■ Exercise objective:
Gather all lines in the records below that include the word "DeMorgan".
══ Materials provided ══
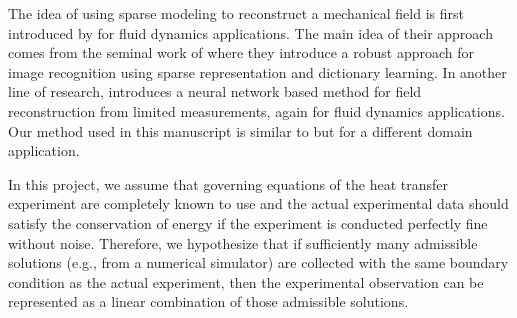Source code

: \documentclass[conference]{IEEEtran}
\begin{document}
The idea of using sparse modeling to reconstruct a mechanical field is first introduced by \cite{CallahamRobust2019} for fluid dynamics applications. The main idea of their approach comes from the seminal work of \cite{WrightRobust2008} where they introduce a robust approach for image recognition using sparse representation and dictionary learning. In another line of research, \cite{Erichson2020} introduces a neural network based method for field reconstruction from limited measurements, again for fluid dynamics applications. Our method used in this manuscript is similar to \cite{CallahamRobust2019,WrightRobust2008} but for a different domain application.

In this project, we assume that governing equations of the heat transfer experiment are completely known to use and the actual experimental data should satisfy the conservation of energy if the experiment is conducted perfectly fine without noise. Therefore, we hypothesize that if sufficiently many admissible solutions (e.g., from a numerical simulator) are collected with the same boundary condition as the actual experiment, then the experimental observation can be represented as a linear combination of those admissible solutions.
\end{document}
═══
══ Materials provided ══
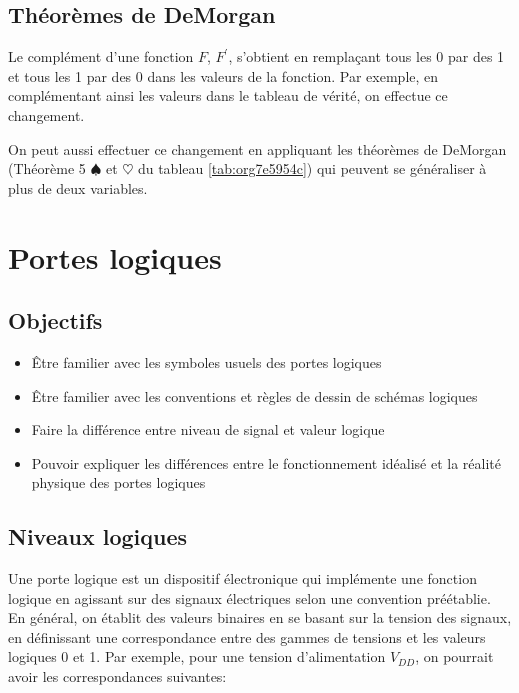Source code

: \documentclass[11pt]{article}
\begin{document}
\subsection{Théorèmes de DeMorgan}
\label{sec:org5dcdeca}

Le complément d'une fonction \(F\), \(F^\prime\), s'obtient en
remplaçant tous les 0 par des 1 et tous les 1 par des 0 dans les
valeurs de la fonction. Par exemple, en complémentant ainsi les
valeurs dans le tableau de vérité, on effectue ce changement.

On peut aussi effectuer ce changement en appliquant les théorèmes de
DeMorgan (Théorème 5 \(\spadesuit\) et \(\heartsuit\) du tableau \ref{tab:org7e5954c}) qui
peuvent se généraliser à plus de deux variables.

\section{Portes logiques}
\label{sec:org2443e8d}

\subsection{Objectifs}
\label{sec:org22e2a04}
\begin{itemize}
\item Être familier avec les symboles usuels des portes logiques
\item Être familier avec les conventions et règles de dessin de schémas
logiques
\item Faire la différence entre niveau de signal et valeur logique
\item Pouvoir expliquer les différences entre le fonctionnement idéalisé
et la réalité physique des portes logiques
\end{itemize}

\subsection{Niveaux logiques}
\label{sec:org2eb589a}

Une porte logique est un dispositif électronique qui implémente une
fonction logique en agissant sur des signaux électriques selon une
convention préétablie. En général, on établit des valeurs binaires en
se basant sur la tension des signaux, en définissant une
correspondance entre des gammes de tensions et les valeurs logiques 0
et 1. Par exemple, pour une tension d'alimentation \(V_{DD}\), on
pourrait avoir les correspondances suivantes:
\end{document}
═══
■ Task result:
\subsection{Théorèmes de DeMorgan}
DeMorgan (Théorème 5 \(\spadesuit\) et \(\heartsuit\) du tableau \ref{tab:org7e5954c}) qui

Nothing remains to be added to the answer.